In New York, The Jazz Age: American Style in the 1920s (until Aug. 20) is the definitive and extensive exploration of the era’s influence on design co-organized by Cooper-Hewitt and the Cleveland Museum of Art.
In addition to its popular film and television costume exhibition, the FIDM Museum in Los Angeles shows Exotica through April 22, charting the fascination of fantasy locations and costumes in 1920s cinema on the fashions of the period.
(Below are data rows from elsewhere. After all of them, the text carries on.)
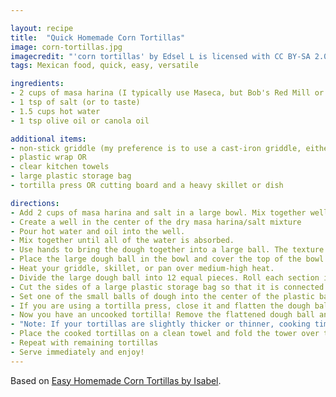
 ```yaml
---

layout: recipe
title:  "Quick Homemade Corn Tortillas"
image: corn-tortillas.jpg
imagecredit: "'corn tortillas' by Edsel L is licensed with CC BY-SA 2.0. To view a copy of this license, visit https://creativecommons.org/licenses/by-sa/2.0/"
tags: Mexican food, quick, easy, versatile

ingredients:
- 2 cups of masa harina (I typically use Maseca, but Bob's Red Mill or another brand will work)
- 1 tsp of salt (or to taste)
- 1.5 cups hot water
- 1 tsp olive oil or canola oil

additional items:
- non-stick griddle (my preference is to use a cast-iron griddle, either will work)
- plastic wrap OR
- clear kitchen towels
- large plastic storage bag
- tortilla press OR cutting board and a heavy skillet or dish

directions:
- Add 2 cups of masa harina and salt in a large bowl. Mix together well with a spoon.
- Create a well in the center of the dry masa harina/salt mixture
- Pour hot water and oil into the well.
- Mix together until all of the water is absorbed.
- Use hands to bring the dough together into a large ball. The texture of the dough should be moist and bouncy, not dry and crumbly or wet and gooey. Think of a texture similar to children's play-dough.
- Place the large dough ball in the bowl and cover the top of the bowl with plastic wrap or a kitchen towel. Let it rest for approximately 20 minutes.
- Heat your griddle, skillet, or pan over medium-high heat.
- Divide the large dough ball into 12 equal pieces. Roll each section into a ball using your hands and put them back into the large bowl. Keep the bowl covered with plastic wrap or a towel so the dough stays moist.
- Cut the sides of a large plastic storage bag so that it is connected by only one seam (it should open like a book). If you have a tortiall press, open and place the plastic bag in it. If you do not, then set the plastic bag on a flat surface, like a cutting board.
- Set one of the small balls of dough into the center of the plastic bag. Lay the top of the plastic bag over the dough ball.
- If you are using a tortilla press, close it and flatten the dough ball in the plastic storage bag that is between the press plates. If you do not have a tortilla press, use a skillet, pan, or something similar to flatten the dough ball.
- Now you have an uncooked tortilla! Remove the flattened dough ball and carefully place it on the heated griddle, skillet, or pan. Cook for about 30 seconds. Flip and cook the other side for about 30 seconds. You will start to see the tortilla inflate and have darkened spots on it. 
- "Note: If your tortillas are slightly thicker or thinner, cooking times will need to be adjusted accordingly."
- Place the cooked tortillas on a clean towel and fold the tower over to keep the tortialls warm.
- Repeat with remaining tortillas
- Serve immediately and enjoy!
---
```


Based on [Easy Homemade Corn Tortillas by Isabel](https://www.isabeleats.com/3-ingredient-authentic-mexican-corn-tortillas/). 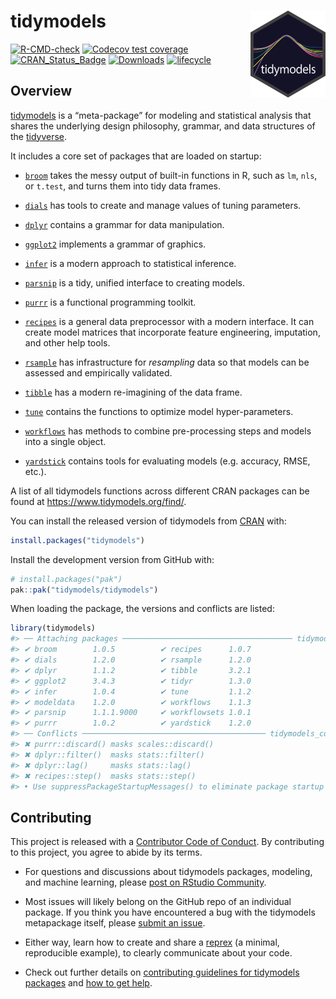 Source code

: 
<!-- README.md is generated from README.Rmd. Please edit that file -->

# tidymodels <a href='https://tidymodels.tidymodels.org'><img src='man/figures/logo.png' align="right" height="139" /></a>

<!-- badges: start -->

[![R-CMD-check](https://github.com/tidymodels/tidymodels/actions/workflows/R-CMD-check.yaml/badge.svg)](https://github.com/tidymodels/tidymodels/actions/workflows/R-CMD-check.yaml)
[![Codecov test
coverage](https://codecov.io/gh/tidymodels/tidymodels/branch/main/graph/badge.svg)](https://app.codecov.io/gh/tidymodels/tidymodels?branch=main)
[![CRAN_Status_Badge](https://www.r-pkg.org/badges/version/tidymodels)](https://CRAN.r-project.org/package=tidymodels)
[![Downloads](https://cranlogs.r-pkg.org/badges/tidymodels)](https://CRAN.r-project.org/package=tidymodels)
[![lifecycle](https://img.shields.io/badge/lifecycle-stable-brightgreen.svg)](https://lifecycle.r-lib.org/articles/stages.html)
<!-- badges: end -->

## Overview

[tidymodels](https://www.tidymodels.org/) is a “meta-package” for
modeling and statistical analysis that shares the underlying design
philosophy, grammar, and data structures of the
[tidyverse](https://www.tidyverse.org/).

It includes a core set of packages that are loaded on startup:

- [`broom`](https://broom.tidymodels.org/) takes the messy output of
  built-in functions in R, such as `lm`, `nls`, or `t.test`, and turns
  them into tidy data frames.

- [`dials`](https://dials.tidymodels.org) has tools to create and manage
  values of tuning parameters.

- [`dplyr`](https://dplyr.tidyverse.org) contains a grammar for data
  manipulation.

- [`ggplot2`](https://ggplot2.tidyverse.org) implements a grammar of
  graphics.

- [`infer`](https://infer.tidymodels.org) is a modern approach to
  statistical inference.

- [`parsnip`](https://parsnip.tidymodels.org) is a tidy, unified
  interface to creating models.

- [`purrr`](https://purrr.tidyverse.org) is a functional programming
  toolkit.

- [`recipes`](https://recipes.tidymodels.org) is a general data
  preprocessor with a modern interface. It can create model matrices
  that incorporate feature engineering, imputation, and other help
  tools.

- [`rsample`](https://rsample.tidymodels.org) has infrastructure for
  *resampling* data so that models can be assessed and empirically
  validated.

- [`tibble`](https://tibble.tidyverse.org) has a modern re-imagining of
  the data frame.

- [`tune`](https://tune.tidymodels.org) contains the functions to
  optimize model hyper-parameters.

- [`workflows`](https://workflows.tidymodels.org) has methods to combine
  pre-processing steps and models into a single object.

- [`yardstick`](https://yardstick.tidymodels.org) contains tools for
  evaluating models (e.g. accuracy, RMSE, etc.).

A list of all tidymodels functions across different CRAN packages can be
found at <https://www.tidymodels.org/find/>.

You can install the released version of tidymodels from
[CRAN](https://CRAN.r-project.org) with:

``` r
install.packages("tidymodels")
```

Install the development version from GitHub with:

``` r
# install.packages("pak")
pak::pak("tidymodels/tidymodels")
```

When loading the package, the versions and conflicts are listed:

``` r
library(tidymodels)
#> ── Attaching packages ────────────────────────────────────── tidymodels 1.1.1 ──
#> ✔ broom        1.0.5          ✔ recipes      1.0.7     
#> ✔ dials        1.2.0          ✔ rsample      1.2.0     
#> ✔ dplyr        1.1.2          ✔ tibble       3.2.1     
#> ✔ ggplot2      3.4.3          ✔ tidyr        1.3.0     
#> ✔ infer        1.0.4          ✔ tune         1.1.2     
#> ✔ modeldata    1.2.0          ✔ workflows    1.1.3     
#> ✔ parsnip      1.1.1.9000     ✔ workflowsets 1.0.1     
#> ✔ purrr        1.0.2          ✔ yardstick    1.2.0
#> ── Conflicts ───────────────────────────────────────── tidymodels_conflicts() ──
#> ✖ purrr::discard() masks scales::discard()
#> ✖ dplyr::filter()  masks stats::filter()
#> ✖ dplyr::lag()     masks stats::lag()
#> ✖ recipes::step()  masks stats::step()
#> • Use suppressPackageStartupMessages() to eliminate package startup messages
```

## Contributing

This project is released with a [Contributor Code of
Conduct](https://contributor-covenant.org/version/2/1/CODE_OF_CONDUCT.html).
By contributing to this project, you agree to abide by its terms.

- For questions and discussions about tidymodels packages, modeling, and
  machine learning, please [post on RStudio
  Community](https://community.rstudio.com/new-topic?category_id=15&tags=tidymodels,question).

- Most issues will likely belong on the GitHub repo of an individual
  package. If you think you have encountered a bug with the tidymodels
  metapackage itself, please [submit an
  issue](https://github.com/tidymodels/tidymodels/issues).

- Either way, learn how to create and share a
  [reprex](https://reprex.tidyverse.org/articles/articles/learn-reprex.html)
  (a minimal, reproducible example), to clearly communicate about your
  code.

- Check out further details on [contributing guidelines for tidymodels
  packages](https://www.tidymodels.org/contribute/) and [how to get
  help](https://www.tidymodels.org/help/).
Its Orange County location showcases the glam and colourful poolside casual of Sun-Drenched Style: California Mid-Century Women Designers until June 10. Among the pieces on display here are the innovative design patents of Alberta-born swimsuit maven Rose Marie Reid.
To the Manor Worn
At the Duke of Devonshire’s Chatsworth House in England, House of Style, curated by Vogue editor-at-large Hamish Bowles and running through Oct. 22, charts five centuries in the wardrobe of its aristocratic inhabitants. The late Duchess was, of course, one of the famed Mitford sisters and had eccentric taste to match her intellect. The show was six years in the making, with as many of the garments pulled from the historic property’s own on-site archives as from designer collections like those of presenting sponsor Gucci (www.chatsworth.org).
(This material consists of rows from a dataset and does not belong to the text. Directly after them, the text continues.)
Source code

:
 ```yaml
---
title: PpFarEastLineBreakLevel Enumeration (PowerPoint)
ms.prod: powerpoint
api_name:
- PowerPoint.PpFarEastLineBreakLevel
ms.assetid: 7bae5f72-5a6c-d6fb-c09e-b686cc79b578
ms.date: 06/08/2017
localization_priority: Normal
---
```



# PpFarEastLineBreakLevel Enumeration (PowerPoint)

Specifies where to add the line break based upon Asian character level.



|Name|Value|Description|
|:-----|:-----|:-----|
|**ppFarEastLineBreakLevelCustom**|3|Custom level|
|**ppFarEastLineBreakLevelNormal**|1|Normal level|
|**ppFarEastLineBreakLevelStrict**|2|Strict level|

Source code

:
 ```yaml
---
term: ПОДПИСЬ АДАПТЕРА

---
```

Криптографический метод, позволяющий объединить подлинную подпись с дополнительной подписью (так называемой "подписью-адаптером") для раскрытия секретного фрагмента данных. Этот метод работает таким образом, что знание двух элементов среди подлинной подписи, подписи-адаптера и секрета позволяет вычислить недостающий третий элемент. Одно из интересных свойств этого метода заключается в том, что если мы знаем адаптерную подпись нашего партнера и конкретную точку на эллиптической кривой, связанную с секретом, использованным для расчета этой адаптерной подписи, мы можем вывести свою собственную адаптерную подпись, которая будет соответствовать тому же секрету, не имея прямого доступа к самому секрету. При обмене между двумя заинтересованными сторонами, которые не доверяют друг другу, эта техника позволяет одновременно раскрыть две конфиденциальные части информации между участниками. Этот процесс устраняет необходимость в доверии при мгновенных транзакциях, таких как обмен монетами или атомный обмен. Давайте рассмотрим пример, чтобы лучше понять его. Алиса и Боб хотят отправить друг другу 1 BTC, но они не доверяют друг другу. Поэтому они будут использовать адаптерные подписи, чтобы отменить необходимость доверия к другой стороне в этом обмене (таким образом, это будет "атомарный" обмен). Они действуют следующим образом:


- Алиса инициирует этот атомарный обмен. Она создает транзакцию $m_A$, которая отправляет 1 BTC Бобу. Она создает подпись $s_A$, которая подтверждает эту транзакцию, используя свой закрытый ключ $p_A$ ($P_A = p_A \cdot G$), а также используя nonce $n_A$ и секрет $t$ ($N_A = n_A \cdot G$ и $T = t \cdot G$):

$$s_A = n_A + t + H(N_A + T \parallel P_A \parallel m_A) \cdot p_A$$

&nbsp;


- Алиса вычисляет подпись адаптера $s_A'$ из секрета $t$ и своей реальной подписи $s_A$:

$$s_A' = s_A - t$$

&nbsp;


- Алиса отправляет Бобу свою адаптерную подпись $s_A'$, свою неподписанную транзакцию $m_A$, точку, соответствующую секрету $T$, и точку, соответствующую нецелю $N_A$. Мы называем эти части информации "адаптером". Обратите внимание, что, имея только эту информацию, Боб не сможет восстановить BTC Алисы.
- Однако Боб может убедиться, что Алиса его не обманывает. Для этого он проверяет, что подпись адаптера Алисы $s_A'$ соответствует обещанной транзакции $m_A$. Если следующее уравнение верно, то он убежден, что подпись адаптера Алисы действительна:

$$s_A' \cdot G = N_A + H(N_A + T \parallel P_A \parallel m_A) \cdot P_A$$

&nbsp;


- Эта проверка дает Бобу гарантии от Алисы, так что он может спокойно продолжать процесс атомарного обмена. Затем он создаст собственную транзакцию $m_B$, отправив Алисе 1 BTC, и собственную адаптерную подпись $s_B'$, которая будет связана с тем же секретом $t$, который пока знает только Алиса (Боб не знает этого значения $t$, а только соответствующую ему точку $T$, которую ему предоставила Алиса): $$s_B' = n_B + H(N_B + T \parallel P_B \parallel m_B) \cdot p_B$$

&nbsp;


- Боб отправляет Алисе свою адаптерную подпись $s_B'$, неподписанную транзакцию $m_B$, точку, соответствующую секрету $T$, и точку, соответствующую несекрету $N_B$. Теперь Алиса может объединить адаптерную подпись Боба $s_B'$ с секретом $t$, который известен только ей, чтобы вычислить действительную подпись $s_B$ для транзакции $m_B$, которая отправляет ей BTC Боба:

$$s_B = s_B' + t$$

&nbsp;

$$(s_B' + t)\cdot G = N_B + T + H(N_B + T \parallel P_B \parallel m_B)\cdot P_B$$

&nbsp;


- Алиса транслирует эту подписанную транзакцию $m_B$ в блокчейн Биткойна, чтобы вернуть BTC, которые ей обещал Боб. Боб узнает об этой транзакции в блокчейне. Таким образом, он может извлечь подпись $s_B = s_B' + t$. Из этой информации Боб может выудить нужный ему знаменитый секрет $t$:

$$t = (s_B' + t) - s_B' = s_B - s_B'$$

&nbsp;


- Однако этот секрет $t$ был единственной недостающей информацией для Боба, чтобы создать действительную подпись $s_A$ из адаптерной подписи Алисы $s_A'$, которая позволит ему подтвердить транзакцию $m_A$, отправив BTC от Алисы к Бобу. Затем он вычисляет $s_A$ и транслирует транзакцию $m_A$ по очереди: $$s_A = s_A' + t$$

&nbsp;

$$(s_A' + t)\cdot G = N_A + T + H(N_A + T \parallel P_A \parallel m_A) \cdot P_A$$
Meanwhile, a portrait of pioneering modern artist, Georgia O’Keeffe, another woman who knew her own mind and certainly knew her closet, is featured in Georgia O’Keeffe: Living Modern until July 23 at the Brooklyn Museum.
The Master of Us All
Until he shuttered his atelier in 1968, the Spanish-born Parisian couturier Cristóbal Balenciaga was the undisputed master of cutting-edge exquisite patterns and new silhouettes. Balenciaga: Shaping Fashion, opening at London’s Victoria & Albert Museum May 27 and continuing until Feb. 18, 2018, brings his revered work to life with over a hundred garments and hats, some highlighted with x-ray photographs that reveal his structural secrets and the inner workings of garments.
Meanwhile, in the master’s chosen City of Light, there’s an unwitting companion exhibit that one might call the little black dress version, Balenciaga: Working in Black, at the charming boîte Musée Bourdelle until July 16.
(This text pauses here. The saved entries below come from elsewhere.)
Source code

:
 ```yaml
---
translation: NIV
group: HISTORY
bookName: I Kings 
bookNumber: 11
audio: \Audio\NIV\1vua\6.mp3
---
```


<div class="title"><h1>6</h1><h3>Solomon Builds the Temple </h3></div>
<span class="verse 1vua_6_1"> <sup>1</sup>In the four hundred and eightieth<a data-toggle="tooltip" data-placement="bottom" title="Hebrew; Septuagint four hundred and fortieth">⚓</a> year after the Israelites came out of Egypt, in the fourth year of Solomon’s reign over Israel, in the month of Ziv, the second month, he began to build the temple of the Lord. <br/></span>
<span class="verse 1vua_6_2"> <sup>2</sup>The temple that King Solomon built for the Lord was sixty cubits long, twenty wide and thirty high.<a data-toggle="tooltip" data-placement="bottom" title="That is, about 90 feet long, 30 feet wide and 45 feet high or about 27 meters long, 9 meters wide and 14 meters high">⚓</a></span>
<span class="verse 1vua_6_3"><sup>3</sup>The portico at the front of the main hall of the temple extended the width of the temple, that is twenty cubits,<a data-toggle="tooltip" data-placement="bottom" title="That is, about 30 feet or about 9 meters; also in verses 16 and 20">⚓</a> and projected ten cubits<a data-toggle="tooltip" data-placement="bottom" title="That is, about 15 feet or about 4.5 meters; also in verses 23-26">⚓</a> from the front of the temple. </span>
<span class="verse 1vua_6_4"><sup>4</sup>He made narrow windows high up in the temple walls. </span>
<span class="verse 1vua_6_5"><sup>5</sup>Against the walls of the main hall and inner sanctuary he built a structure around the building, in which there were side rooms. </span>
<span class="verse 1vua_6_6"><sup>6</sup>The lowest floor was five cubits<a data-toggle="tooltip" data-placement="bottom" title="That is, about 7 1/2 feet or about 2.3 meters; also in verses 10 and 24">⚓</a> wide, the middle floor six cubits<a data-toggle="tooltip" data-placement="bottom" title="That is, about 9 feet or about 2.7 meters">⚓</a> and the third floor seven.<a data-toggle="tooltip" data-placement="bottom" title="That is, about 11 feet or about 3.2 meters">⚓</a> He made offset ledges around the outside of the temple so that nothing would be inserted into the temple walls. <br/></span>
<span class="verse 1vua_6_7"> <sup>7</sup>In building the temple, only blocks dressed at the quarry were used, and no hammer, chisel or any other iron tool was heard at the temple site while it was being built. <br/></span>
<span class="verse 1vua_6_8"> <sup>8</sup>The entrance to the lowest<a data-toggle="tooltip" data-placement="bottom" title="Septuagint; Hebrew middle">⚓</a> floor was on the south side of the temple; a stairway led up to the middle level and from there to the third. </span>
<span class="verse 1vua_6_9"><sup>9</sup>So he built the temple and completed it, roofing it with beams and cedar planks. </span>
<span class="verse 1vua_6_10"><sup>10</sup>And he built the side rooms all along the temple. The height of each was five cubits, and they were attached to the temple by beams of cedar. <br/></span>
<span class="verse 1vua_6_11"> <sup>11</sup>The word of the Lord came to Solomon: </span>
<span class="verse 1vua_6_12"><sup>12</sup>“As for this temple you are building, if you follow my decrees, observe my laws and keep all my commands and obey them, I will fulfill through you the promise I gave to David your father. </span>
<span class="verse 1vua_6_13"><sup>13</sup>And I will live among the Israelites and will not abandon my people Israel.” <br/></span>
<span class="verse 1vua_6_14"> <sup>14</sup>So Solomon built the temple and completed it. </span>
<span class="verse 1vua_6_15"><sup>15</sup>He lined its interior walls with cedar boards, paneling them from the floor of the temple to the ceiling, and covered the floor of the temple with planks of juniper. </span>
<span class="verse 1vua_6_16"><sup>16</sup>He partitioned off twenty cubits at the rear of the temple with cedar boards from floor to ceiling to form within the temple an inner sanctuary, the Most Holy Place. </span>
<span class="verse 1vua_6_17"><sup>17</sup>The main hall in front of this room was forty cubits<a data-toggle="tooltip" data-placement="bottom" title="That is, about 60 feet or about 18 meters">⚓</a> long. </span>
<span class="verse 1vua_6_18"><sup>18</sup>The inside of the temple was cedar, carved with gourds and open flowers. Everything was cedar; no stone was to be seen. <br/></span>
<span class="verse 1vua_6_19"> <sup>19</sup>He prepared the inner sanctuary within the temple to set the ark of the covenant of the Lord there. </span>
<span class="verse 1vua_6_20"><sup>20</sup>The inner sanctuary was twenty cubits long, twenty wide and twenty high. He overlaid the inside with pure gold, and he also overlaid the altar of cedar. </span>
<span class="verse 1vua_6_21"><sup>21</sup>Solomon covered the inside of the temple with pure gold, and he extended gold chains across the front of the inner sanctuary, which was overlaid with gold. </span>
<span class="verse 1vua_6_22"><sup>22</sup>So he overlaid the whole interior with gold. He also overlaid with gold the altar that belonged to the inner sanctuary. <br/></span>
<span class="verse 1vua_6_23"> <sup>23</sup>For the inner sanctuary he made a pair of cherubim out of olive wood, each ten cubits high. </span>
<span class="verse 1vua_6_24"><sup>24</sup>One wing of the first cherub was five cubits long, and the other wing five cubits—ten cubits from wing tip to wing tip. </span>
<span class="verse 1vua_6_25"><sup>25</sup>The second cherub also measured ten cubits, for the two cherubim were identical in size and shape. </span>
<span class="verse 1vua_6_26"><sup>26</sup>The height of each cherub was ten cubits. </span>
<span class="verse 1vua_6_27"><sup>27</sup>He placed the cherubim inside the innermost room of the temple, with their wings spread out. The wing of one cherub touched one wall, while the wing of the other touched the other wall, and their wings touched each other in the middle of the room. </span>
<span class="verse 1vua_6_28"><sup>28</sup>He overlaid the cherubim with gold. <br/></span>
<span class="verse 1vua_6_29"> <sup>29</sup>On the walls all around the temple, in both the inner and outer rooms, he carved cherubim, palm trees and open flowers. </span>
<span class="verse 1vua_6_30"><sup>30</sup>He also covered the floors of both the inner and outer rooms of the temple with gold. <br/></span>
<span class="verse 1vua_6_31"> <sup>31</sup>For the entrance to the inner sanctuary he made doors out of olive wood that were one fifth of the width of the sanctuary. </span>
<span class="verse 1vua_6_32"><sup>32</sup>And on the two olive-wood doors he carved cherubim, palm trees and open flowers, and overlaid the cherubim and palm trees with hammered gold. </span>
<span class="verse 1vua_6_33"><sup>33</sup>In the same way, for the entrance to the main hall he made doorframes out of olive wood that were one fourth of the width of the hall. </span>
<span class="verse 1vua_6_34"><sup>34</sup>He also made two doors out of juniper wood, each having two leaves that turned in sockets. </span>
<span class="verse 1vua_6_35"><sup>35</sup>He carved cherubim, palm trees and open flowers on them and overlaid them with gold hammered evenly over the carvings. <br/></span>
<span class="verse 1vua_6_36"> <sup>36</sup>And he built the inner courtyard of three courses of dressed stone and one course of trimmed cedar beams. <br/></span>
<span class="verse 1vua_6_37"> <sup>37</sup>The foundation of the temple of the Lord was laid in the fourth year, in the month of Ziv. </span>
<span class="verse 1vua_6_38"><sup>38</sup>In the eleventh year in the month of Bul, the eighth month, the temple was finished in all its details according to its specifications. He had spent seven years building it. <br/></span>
With Fashioning Expo 67 (until Oct. 1), the McCord Museum celebrates Montreal’s 375th anniversary by revisiting the city’s centenary glory days with a world of pavilion host uniforms, paper dresses, Quebec designer clothing and archival drawings and photographs from the era.
Cambridge, Ont.’s Fashion History Museum explores 150 years of identity in Fashioning Canada Since 1867 (until Dec. 17). History and pop culture co-exist here, with a prized 1870s dress (one of the earliest Canadian-labelled dresses in existence) from Montreal department store Henry Morgan & Co. alongside an example of the beaded Lucian Matis dress worn by Sophie Grégoire Trudeau to the Canadian State Dinner in Washington, D.C. last year.
Fly the Fashionable Skies
The San Francisco International Airport is the only accredited airport museum in the world, and its exhibit (on until Sept. 10) Fashion in Flight: Airline Uniform Design spans from the 1930s to present day. The uniform collaborations are micro-artifacts and distill their moments in trend and time, according to curator John Hill. The designs of Balmain, Blass, Dior, Hermès, Lacroix, Patou, Pucci, Westwood and more form a comprehensive storyline that encapsulate the history of Western fashion.
When Fashion Imitates Art
The Costume Institute at the Metropolitan Museum of Art is venturing into the avant-garde with Rei Kawakubo Comme des Garçons: The Art of the In-Between, opening May 4 and continuing through Sept. 4. Eight spaces feature her groundbreaking women’s wear from the 1980s to the present and explore constructs of art, the body and space. Be sure to catch the adjacent Irving Penn: Centennial retrospective, on until July 30.
Sumptuous baubles are on show at the Museum of Fine Arts, Boston’s Past is Present: Revival Jewelry, on through Aug. 19, 2018. It’s timely given that designers like Dolce & Gabbana are gaga for ornate revival pieces this season, which themselves are re-interpretations of the antique, classical and Renaissance pieces unearthed in archeology.
Sixties Retro Retrospectives
But his Swinging Sixties contemporary finally gets her own cultural moment in the spotlight with Mary Quant: Fashion Icon at the Museum of Costume in Manchester, on until Nov. 5 (www.manchesterartgallery.org).
And on Long Island at the Nassau County Museum of Art in Roslyn, N.Y., Halston confidante and niece Lesley Frowick mounts Halston Style, the first truly comprehensive look at her renegade uncle’s taste, influence and lifestyle, from his Martha Graham costume sketches to disco fever, Elsa Peretti and Liza with a Z. Catch it before it closes July 9 and moves on to Paris, Rome and Athens.